Syria's problem is that it is a police state run by the Assad family and the Baath Party. Since the 1960s, the Syrian Baath Party feuded with the Iraqi Baath Party (run by the Hussein family). With the fall of the Baath Party in Iraq, the Syrian Baath Party has made up with their fellow party members in Iraq and supported efforts by the Iraqi Baath Party to get back into power. But this had to be done secretly, or at least denied publicly, as the United States was fighting a war on terror, and to publicly admit support for terrorists was to invite attack. But Syria has supported terrorist organizations, often openly, for decades. This was done as a cheap way to attack enemies (mainly Israel and Iraq, but Western nations as well.)
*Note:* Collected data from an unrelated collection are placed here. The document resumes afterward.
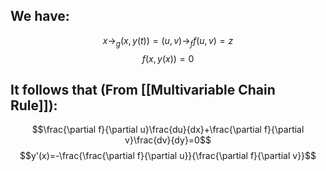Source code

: ## We have:
$$x\to_g (x,y(t))=(u,v)\to_f f(u,v)=z$$
$$f(x,y(x))=0$$
## It follows that (From [[Multivariable Chain Rule]]):
$$\frac{\partial f}{\partial u}\frac{du}{dx}+\frac{\partial f}{\partial v}\frac{dv}{dy}=0$$
$$y'(x)=-\frac{\frac{\partial f}{\partial u}}{\frac{\partial f}{\partial v}}$$
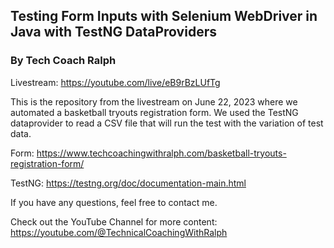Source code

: ## Testing Form Inputs with Selenium WebDriver in Java with TestNG DataProviders
### By Tech Coach Ralph

Livestream: https://youtube.com/live/eB9rBzLUfTg

This is the repository from the livestream on June 22, 2023 where we automated a basketball tryouts registration form. We used the TestNG dataprovider to read a CSV file that will run the test with the variation of test data.

Form: https://www.techcoachingwithralph.com/basketball-tryouts-registration-form/

TestNG: https://testng.org/doc/documentation-main.html

If you have any questions, feel free to contact me.

Check out the YouTube Channel for more content:
https://youtube.com/@TechnicalCoachingWithRalph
The Syrian Baath Party is holding a major meeting soon, to decide its future. Apparently it comes down to continued support for terrorists, and the possibility of war with America, or some alternative. Democracy is not considered an option, because the Syrian Baath Party is dominated by the Alawite Moslem minority, which fears retribution from the Sunni Moslem majority if the police state were dismantled. Thus, while the Syrian Baath Party fiddles, Syria begins to burn down.
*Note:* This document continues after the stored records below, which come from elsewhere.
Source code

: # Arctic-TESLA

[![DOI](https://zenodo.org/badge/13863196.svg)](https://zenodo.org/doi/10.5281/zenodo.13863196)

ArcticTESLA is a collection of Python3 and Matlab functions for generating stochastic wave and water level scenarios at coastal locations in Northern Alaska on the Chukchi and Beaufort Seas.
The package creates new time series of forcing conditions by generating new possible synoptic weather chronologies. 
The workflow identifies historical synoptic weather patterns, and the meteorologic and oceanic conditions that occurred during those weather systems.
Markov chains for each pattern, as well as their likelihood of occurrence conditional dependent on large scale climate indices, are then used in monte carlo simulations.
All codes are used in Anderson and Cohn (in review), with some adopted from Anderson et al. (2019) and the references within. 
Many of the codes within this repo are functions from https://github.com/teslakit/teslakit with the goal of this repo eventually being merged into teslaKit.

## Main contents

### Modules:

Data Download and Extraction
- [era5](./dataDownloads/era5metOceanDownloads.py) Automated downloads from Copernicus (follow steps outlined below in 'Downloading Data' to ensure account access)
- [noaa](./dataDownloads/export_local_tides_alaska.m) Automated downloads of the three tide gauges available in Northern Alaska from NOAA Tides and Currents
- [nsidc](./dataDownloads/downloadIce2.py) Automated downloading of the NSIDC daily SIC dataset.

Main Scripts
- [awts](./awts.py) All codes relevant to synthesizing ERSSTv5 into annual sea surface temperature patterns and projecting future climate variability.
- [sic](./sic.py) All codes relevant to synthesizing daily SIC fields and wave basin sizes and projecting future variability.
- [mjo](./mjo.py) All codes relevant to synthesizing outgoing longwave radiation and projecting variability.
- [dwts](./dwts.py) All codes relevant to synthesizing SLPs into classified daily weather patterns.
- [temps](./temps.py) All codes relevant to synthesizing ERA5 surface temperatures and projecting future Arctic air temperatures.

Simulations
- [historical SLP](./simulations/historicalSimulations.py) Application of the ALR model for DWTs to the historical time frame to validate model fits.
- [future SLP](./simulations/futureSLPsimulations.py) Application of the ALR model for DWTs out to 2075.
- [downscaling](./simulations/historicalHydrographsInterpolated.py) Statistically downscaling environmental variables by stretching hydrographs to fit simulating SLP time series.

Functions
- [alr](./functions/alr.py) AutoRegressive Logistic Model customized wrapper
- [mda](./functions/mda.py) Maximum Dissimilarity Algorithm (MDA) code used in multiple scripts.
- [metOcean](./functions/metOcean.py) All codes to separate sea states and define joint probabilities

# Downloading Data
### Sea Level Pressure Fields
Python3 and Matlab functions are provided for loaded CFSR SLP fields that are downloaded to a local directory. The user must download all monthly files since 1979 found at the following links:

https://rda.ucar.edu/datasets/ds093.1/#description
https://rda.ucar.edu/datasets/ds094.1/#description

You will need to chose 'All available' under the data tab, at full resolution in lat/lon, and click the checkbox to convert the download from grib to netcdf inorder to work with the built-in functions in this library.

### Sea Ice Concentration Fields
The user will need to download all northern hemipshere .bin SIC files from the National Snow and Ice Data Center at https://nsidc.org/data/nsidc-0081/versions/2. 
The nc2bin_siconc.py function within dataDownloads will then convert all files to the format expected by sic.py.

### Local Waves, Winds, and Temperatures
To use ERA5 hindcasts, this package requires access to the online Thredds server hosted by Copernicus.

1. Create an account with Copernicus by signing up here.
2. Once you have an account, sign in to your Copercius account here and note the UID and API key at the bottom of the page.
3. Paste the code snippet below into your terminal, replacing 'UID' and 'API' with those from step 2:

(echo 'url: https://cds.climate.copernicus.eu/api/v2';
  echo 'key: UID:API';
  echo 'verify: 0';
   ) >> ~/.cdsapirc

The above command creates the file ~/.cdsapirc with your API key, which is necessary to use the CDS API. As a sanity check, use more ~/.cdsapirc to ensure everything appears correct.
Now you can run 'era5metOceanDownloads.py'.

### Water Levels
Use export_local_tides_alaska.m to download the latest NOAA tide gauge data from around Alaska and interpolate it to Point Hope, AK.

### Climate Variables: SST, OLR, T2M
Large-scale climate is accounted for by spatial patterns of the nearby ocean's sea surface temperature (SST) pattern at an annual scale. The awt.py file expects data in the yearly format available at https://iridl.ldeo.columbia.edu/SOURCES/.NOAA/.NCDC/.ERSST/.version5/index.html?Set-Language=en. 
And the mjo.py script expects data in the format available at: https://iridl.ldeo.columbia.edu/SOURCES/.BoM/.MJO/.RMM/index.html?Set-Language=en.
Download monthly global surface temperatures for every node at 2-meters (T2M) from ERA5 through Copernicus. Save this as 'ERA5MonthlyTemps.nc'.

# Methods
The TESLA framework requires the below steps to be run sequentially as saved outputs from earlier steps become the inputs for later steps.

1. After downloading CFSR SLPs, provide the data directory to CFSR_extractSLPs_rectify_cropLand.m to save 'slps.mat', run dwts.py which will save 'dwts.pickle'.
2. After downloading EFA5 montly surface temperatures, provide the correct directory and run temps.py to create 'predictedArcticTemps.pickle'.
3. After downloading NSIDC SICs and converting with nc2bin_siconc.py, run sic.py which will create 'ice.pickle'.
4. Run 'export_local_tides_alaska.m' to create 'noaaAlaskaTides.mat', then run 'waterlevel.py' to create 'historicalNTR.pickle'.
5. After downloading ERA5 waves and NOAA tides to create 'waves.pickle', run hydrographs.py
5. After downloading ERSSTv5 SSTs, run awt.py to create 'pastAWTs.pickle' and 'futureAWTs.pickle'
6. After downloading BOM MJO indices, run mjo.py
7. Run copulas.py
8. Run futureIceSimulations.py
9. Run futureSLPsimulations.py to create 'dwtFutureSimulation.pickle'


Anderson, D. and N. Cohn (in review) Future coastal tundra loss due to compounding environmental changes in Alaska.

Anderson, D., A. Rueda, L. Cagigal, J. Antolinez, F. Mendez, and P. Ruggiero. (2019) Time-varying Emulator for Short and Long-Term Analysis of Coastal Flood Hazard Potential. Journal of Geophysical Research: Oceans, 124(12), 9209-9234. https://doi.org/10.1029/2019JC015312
The al Qaeda organization in Iraq is coming apart. Two years of effort to build an informer network, and train and organize an Iraqi police force and army, have paid off. There are more leads coming in than the Iraqis and Americans can act on. But there are enough Iraqi police and SWAT teams to raid the most likely targets. There are enough Iraqi police to allow American troops to move into rural areas of western Iraq that have been left to anti-government Sunni Arab tribes for the last two years. The shock of these attacks over the last few months has led to the capture of several senior al Qaeda leaders in Iraq, and the capture of many documents and computer files. This led to even more raids, and the capture of more leads. The al Qaeda response was to carry out as many suicide attacks as possible, as soon as possible. This was driven partly by necessity, because more bomb workshops were being raided, so the stockpile of car bombs had to be either used, or the police would capture them. Now, many of those workshops are being captured. Although some are car repair operations that do suicide car bombs on the side, in plain sight, many of these are being turned in by informers, who then collect a reward. While the rewards for tips works, the desire to eliminate the terrorist attacks is an even greater incentive.